Estimation and Bias-Variance

How sample-based estimators target population parameters, how bias and variance measure different kinds of estimation error, and why mean squared error balances them.
Modified

April 26, 2026

Keywords

estimator, bias, variance, mean squared error, sampling

1 Role

This page is the first real inference page in the statistics module.

Its job is to explain how we turn data into a rule for estimating an unknown population quantity, and how we judge whether that rule is good.

2 First-Pass Promise

Read this page after Descriptive Statistics and Data Models.

If you stop here, you should still understand:

  • what an estimator is and how it differs from an estimate
  • what bias and variance measure
  • why low variance alone is not enough
  • why mean squared error is the simplest way to balance bias and variance

3 Why It Matters

Statistics is not just about computing a sample mean and moving on.

The real question is: if you used the same estimation procedure on many fresh samples, how would it behave?

That matters immediately in practice:

  • a benchmark average can fluctuate a lot across random seeds
  • a heavily regularized model can become stable but systematically off-target
  • a summary statistic can look precise while still being biased by the data-collection process
  • an estimator can be unbiased but so noisy that it is not actually useful

Bias and variance give names to two different failure modes. Once you can separate them, statistical arguments become much clearer.

4 Prerequisite Recall

  • a parameter is a population quantity you want to learn about
  • a statistic is a quantity computed from a sample
  • expectation describes average behavior across repeated sampling
  • variance measures how much a random quantity fluctuates

5 Intuition

An estimator is a rule.

It takes in data and outputs a guess for an unknown parameter. If the data change, the output changes too, so the estimator itself is a random quantity before the sample is observed.

That immediately creates two natural questions:

  1. On average, does the estimator point at the right target?
  2. How much does the estimator jump around from sample to sample?

The first question is about bias. The second is about variance.

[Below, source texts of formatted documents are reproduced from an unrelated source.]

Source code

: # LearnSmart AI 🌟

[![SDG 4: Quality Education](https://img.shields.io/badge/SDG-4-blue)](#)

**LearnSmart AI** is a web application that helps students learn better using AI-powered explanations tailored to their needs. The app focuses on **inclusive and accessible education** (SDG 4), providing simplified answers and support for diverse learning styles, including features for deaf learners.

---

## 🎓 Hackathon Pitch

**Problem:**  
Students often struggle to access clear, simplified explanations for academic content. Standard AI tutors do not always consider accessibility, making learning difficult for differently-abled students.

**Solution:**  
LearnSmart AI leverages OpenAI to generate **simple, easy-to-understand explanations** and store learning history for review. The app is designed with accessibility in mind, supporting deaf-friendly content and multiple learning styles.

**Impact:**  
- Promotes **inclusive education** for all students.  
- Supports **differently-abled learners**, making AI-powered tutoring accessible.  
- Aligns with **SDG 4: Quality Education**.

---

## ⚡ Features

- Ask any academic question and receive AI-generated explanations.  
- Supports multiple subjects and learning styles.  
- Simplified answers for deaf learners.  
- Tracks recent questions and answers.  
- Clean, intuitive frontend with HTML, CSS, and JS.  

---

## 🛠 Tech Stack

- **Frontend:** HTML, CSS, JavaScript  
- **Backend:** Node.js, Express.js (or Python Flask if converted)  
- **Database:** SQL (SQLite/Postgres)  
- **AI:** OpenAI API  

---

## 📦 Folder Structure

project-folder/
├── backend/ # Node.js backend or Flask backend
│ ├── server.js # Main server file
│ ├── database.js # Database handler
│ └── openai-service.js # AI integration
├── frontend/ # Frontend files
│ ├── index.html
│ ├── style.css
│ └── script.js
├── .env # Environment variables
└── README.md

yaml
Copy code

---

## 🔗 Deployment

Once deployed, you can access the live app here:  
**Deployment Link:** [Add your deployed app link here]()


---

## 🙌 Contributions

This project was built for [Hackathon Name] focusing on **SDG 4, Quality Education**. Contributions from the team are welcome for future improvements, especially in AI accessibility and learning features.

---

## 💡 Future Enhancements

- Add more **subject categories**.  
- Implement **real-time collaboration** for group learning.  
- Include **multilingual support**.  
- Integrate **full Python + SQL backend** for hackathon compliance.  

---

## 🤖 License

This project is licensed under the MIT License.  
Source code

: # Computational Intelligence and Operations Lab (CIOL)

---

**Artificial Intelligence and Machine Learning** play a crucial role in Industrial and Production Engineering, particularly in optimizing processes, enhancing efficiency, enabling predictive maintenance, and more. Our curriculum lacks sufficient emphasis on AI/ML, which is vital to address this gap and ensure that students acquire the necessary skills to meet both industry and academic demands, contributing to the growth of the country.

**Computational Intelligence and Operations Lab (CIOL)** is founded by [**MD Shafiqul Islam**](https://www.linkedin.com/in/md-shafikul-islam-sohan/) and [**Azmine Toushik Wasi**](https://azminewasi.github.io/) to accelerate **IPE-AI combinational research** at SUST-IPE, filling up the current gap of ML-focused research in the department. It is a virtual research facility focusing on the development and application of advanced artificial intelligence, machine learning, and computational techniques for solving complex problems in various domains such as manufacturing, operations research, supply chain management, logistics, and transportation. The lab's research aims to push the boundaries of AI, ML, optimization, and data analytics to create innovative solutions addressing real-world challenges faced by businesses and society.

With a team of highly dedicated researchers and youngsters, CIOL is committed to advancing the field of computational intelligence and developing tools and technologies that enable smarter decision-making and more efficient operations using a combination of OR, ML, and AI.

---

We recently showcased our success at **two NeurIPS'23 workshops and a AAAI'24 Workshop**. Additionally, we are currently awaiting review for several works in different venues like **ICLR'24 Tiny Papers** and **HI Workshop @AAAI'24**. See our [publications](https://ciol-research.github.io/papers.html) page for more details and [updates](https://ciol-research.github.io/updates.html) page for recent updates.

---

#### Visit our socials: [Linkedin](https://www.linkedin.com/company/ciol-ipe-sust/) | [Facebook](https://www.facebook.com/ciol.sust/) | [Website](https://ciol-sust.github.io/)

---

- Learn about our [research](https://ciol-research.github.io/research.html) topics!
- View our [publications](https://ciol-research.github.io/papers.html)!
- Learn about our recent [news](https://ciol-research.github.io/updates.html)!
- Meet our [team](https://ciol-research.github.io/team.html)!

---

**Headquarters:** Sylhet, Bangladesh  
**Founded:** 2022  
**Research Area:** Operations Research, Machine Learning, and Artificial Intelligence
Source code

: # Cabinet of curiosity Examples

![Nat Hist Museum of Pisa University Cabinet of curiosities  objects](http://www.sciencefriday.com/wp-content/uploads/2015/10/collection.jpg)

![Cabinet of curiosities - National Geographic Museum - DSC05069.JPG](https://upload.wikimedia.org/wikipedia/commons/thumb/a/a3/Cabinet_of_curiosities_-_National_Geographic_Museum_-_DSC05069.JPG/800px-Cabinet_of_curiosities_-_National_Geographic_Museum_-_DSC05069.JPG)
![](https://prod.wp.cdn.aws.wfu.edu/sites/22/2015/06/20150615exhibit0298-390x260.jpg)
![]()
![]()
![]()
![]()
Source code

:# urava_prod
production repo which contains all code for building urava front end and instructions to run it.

Those are not the same problem. You can make an estimator extremely stable by always reporting the same number, but then its bias may be awful. You can also make an estimator unbiased but very noisy. Good estimation is about balancing both.

6 Formal Core

Definition 1 (Estimator and Estimate) Let \(\theta\) be an unknown population parameter.

An estimator of \(\theta\) is a statistic \[ \hat{\theta} = T(X_1,\dots,X_n) \] computed from the sample.

After the data are observed, the realized numerical value of \(\hat{\theta}\) is called the estimate.

Definition 2 (Bias and Variance) The bias of an estimator \(\hat{\theta}\) for parameter \(\theta\) is \[ \operatorname{Bias}(\hat{\theta}) = \mathbb{E}[\hat{\theta}] - \theta. \]

The estimator is unbiased if \[ \mathbb{E}[\hat{\theta}] = \theta. \]

Its variance is \[ \operatorname{Var}(\hat{\theta}), \] which measures how much the estimator changes across repeated samples.

Proposition 1 (Mean Squared Error Decomposition) For scalar parameter estimation, the mean squared error is \[ \operatorname{MSE}(\hat{\theta}) = \mathbb{E}\big[(\hat{\theta}-\theta)^2\big]. \]

It decomposes as \[ \operatorname{MSE}(\hat{\theta}) = \operatorname{Var}(\hat{\theta}) + \operatorname{Bias}(\hat{\theta})^2. \]

This identity makes the bias-variance tradeoff precise: reducing one term can increase the other.

7 Worked Example

Suppose \(X_1,\dots,X_n\) are independent Bernoulli\((p)\) observations, where \(p\) is the unknown success probability.

A natural estimator of \(p\) is the sample proportion \[ \hat{p}=\bar{X}=\frac{1}{n}\sum_{i=1}^n X_i. \]

7.1 Bias of \(\hat{p}\)

Because \(\mathbb{E}[X_i]=p\), \[ \mathbb{E}[\hat{p}] = \mathbb{E}\left[\frac{1}{n}\sum_{i=1}^n X_i\right] = \frac{1}{n}\sum_{i=1}^n \mathbb{E}[X_i] = \frac{1}{n}(np) = p. \]

So \(\hat{p}\) is unbiased.

7.2 Variance of \(\hat{p}\)

Because the \(X_i\) are independent and each has variance \(p(1-p)\), \[ \operatorname{Var}(\hat{p}) = \operatorname{Var}\left(\frac{1}{n}\sum_{i=1}^n X_i\right) = \frac{1}{n^2}\sum_{i=1}^n \operatorname{Var}(X_i) = \frac{1}{n^2}(np(1-p)) = \frac{p(1-p)}{n}. \]

So repeated samples center correctly around \(p\), and the spread shrinks as \(n\) grows.

7.3 A Biased but More Stable Competitor

Now consider \[ \tilde{p} = \frac{\hat{p}+1/2}{2}. \]

Then \[ \mathbb{E}[\tilde{p}] = \frac{\mathbb{E}[\hat{p}] + 1/2}{2} = \frac{p+1/2}{2}, \] so \(\tilde{p}\) is generally biased.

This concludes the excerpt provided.